Film history, on no particular evidence, has awarded Pudovkin credit for most of this film, when in fact writer-director Fyodor Otsep/Fedor Ozep was a more prestigious figure at this time and it has clear similarities to his previous and next films, The Yellow Ticket and The Murderer Dmitri Karamasoff. Although one can see Pudovkinesque touches in some montage sequences, the style of the film is more subjectively psychological than didactically Soviet- Hegelian, mirroring the mental state of its main character.

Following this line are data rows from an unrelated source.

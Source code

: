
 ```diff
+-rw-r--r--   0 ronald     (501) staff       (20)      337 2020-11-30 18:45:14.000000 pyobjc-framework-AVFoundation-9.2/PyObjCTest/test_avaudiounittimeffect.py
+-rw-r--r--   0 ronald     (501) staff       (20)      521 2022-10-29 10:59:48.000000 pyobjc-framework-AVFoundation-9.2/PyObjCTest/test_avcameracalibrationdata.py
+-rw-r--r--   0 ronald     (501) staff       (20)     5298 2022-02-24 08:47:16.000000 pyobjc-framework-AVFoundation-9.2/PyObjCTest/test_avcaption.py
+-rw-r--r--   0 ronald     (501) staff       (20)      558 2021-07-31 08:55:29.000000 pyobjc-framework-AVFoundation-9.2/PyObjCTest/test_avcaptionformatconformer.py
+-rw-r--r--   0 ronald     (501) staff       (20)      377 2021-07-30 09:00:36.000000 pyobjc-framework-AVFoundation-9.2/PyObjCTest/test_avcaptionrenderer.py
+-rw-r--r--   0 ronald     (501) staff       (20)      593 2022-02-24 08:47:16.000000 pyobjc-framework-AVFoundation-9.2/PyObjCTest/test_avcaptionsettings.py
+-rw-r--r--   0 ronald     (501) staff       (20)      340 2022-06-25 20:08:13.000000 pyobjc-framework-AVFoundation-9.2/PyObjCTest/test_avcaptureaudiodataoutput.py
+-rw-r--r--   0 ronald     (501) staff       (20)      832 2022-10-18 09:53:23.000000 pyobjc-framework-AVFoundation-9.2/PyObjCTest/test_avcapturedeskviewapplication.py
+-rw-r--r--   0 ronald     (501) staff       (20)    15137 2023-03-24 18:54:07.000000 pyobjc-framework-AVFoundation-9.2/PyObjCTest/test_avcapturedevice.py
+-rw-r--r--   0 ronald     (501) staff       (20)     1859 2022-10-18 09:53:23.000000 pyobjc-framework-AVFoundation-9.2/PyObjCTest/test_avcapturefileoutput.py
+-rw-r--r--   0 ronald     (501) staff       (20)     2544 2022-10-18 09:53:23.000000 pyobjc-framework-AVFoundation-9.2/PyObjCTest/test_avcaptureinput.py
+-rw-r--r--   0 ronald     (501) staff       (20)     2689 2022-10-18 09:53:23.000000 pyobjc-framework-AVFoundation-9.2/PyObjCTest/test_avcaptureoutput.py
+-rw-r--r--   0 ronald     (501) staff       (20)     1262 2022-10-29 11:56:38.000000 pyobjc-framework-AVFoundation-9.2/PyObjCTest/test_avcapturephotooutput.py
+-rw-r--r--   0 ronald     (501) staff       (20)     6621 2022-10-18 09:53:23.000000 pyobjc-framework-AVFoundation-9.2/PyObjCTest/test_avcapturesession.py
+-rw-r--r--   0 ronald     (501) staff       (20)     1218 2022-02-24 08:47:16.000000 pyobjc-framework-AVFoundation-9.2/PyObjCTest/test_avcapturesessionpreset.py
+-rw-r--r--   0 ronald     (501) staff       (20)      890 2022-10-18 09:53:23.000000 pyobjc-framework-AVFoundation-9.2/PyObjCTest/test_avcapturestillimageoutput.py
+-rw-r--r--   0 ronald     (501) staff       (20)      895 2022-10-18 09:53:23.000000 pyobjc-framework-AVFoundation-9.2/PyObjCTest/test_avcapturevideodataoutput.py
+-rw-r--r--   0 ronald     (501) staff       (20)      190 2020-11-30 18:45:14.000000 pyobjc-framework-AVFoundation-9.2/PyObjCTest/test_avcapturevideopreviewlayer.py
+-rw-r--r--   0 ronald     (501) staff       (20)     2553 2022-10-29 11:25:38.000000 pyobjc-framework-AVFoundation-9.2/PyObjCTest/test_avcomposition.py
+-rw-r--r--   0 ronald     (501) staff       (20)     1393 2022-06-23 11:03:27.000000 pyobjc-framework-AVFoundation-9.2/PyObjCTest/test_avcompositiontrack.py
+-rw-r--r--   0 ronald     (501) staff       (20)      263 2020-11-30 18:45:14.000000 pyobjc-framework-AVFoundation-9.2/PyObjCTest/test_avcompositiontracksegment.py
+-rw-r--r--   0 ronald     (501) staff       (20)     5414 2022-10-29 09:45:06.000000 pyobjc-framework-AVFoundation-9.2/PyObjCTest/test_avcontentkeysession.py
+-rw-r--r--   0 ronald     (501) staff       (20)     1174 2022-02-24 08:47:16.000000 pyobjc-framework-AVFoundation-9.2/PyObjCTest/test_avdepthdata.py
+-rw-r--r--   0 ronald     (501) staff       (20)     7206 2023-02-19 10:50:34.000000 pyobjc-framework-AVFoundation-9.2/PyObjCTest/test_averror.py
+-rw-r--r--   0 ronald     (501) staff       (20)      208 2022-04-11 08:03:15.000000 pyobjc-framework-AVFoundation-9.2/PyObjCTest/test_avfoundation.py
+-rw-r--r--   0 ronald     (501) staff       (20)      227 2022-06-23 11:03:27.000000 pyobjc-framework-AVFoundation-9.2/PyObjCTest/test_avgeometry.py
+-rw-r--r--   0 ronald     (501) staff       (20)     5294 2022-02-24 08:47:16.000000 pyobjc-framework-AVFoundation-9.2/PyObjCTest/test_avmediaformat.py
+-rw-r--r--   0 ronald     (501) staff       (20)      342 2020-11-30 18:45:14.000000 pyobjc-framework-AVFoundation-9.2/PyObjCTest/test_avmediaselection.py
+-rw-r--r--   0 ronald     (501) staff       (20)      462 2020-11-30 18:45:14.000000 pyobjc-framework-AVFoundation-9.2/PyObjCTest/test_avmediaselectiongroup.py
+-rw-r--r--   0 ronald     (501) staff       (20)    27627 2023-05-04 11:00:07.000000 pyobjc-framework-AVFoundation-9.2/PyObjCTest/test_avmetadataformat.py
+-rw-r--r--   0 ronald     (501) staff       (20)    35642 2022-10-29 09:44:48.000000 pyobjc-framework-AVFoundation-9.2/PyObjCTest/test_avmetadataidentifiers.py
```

When he's dark and moody, the film is too— capturing a sick bourgeois society with a mordant eye for grotesqueries. When Protassow goes to a tavern, the first thing he sees is a sailor getting drunk while his child begs him to come home. And the three pimps who offer to help him by setting up a scene of adultery to facilitate the divorce are gargoyles straight out of George Grosz, particularly one with what looks like a double-wide set of teeth. The sinister politesse with which they try to transact their business is the equal of anything in Pabst or Lang for moral rot— and equally Weimar-Germanic in feel. (The film was actually shot in Germany by a Soviet production company.)

But when he gets a taste of freedom from his intolerable situation— as when he visits a gypsy dance club— the style goes manic in a manner that looks much less like his fellow Bolsheviks, and far more like that of Ozep's old White Russian colleagues like Alexander Volkoff and V.I. Tourjansky, who were by then working in France. The rapid cutting suggests Volkoff's Kean or Gance's Napoleon (on which both Volkoff and Tourjansky assisted), while the hand-held camera-work suggesting exhilaration or agitation in several sequences reminds one not only of Napoleon but of Dmitri Kirsanoff's Menilmontant.

To have made a film of such psychological acuity, in which the drama comes from inner states rather than outward events of the plot, was rare enough in the silent days, though others (notably Stiller and Pabst) certainly did it. But it is hard to think of another film in which those inner states are melded so completely with the style of the film, and in such a varied and visually innovative fashion. It's one of those late silents that leave you marveling at the medium as it existed— at its end.